While our local districts are comprised of well intentioned, highly educated and reflective leaders who are doing their best to find resources to fill the budget shortfall, we are perplexed that some districts agreed to submit a "Memorandum Of Understanding" with the Governor's Office to participate in California's application for the federal Race to the Top (RTTT) competitive grant program. Many of our local teachers' associations hope that since more than half (60%) of school systems in California did not sign on to the State's MOU, that there is change in the RTTT program language so that district leaders, teachers, parents and stakeholders can work together with their local districts to come up with solutions that are based in research-supported strategies for all.

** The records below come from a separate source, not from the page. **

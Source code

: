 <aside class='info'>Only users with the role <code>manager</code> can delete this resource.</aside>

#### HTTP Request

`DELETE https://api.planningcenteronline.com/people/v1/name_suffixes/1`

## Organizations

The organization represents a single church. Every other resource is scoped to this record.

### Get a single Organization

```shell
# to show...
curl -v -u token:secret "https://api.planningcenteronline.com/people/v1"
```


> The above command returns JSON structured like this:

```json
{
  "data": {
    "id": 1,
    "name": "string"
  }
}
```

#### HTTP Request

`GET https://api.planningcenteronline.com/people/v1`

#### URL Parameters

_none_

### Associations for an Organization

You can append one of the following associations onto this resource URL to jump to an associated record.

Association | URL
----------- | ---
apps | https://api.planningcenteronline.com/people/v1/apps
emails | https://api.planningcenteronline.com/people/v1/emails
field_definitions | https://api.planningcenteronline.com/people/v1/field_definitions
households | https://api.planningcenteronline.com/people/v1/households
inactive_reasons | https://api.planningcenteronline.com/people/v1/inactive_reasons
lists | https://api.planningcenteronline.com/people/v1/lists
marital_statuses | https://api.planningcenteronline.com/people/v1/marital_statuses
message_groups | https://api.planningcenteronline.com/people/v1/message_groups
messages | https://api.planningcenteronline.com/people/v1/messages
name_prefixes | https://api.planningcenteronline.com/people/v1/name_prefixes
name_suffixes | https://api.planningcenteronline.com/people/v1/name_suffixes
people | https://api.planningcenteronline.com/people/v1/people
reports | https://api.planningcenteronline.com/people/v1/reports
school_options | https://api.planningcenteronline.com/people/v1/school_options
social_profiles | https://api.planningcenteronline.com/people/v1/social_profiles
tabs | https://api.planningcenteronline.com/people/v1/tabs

Earlier this month the governor signed California's RTTT legislation that includes: promoting national education standards, using test scores to evaluate and compensate teachers and principals, lifting a cap on charter schools, and allowing parents to transfer their children out of the state's lowest performing schools -- while providing no provision for transportation costs -- leaving this last piece a true hollow victory for parents.

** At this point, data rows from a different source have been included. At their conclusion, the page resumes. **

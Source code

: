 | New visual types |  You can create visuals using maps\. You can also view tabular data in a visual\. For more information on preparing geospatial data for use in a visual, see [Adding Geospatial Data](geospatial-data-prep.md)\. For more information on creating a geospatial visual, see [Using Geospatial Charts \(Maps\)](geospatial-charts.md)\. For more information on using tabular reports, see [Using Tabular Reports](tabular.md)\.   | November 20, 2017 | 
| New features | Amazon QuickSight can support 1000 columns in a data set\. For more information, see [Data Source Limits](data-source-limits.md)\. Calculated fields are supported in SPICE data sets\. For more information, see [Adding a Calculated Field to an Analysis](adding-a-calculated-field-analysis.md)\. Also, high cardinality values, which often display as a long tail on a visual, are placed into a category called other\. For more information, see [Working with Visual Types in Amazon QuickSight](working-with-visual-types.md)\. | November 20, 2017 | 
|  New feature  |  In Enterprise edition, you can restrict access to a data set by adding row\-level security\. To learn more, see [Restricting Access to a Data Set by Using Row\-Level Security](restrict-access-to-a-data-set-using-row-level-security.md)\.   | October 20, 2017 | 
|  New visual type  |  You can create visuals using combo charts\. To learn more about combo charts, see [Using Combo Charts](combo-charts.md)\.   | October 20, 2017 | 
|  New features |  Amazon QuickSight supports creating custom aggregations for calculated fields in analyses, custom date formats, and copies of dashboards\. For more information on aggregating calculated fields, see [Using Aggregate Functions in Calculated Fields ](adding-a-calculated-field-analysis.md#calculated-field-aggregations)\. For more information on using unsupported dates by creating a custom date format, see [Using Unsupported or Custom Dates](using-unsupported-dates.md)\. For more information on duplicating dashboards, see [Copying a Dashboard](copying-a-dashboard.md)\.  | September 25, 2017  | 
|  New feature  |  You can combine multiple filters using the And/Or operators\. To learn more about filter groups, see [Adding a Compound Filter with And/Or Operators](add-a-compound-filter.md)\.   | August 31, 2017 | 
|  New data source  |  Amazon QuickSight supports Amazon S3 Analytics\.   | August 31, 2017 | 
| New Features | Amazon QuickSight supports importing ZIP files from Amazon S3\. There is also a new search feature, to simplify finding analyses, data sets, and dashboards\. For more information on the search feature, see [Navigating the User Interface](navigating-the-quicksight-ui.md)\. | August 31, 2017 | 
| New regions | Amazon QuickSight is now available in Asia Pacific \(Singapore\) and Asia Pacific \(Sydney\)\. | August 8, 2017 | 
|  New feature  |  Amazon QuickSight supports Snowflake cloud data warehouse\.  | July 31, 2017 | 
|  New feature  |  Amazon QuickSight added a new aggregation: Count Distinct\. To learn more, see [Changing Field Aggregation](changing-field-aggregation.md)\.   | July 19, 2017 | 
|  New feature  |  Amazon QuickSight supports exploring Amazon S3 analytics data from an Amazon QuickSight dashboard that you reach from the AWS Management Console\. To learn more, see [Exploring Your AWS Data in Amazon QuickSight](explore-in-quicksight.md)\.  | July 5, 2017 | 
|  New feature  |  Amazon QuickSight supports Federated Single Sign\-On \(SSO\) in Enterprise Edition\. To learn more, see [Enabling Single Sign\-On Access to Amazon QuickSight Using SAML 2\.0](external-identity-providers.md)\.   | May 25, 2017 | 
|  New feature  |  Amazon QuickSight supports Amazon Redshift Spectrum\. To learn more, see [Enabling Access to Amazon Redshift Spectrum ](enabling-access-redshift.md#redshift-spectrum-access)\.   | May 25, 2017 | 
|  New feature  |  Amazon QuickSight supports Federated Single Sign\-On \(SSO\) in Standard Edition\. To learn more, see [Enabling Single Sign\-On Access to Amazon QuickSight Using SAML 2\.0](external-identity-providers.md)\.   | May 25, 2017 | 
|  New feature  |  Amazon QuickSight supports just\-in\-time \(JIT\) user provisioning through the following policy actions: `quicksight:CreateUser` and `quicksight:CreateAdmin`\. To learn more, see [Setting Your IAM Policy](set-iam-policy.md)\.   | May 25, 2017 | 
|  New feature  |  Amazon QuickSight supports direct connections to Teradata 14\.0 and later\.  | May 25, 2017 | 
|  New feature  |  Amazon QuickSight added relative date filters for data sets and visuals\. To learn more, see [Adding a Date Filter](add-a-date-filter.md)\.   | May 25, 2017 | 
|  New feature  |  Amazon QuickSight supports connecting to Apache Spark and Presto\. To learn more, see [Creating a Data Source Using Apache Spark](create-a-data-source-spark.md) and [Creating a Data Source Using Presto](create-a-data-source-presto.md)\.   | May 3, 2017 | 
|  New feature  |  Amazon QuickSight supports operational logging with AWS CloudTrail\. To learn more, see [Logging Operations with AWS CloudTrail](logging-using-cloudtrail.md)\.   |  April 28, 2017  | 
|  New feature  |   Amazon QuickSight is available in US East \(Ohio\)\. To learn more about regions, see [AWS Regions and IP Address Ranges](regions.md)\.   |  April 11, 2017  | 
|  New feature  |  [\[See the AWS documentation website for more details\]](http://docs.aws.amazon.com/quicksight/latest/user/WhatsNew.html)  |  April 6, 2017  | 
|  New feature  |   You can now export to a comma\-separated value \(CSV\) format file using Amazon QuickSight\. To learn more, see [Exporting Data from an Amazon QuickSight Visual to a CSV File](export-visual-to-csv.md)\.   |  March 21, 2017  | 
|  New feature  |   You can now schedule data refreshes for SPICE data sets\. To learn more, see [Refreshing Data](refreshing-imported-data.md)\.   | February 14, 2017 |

The critical issue for many districts was that the state decided (although not required by the feds) that local districts comply with all aspects of RTTT and the resulting and yet unwritten State Plan. The feds required that LEAs must comply with most of the significant portions of the RTTT (however even this is ambiguous). Moreover, it also came down to whether local boards could trust the state and federal bureaucracies to release them from the MOU if districts opted out at a later date or if they didn't meet all of the benchmarks mandated and if released, whether they would have to pay back any disbursed grant funds. The RTTT initiative provides $4.5 billion nationally for qualifying states. California may be eligible for up to $700 million. Based on projected estimates, for many districts this would mean eligibility to receive one-time funds equaling about 1-2% of the average operating budget over the next two to four years. So while the RTTT has been "sold" as a major game-changing investment or "bailout" of public schools, local school districts know better.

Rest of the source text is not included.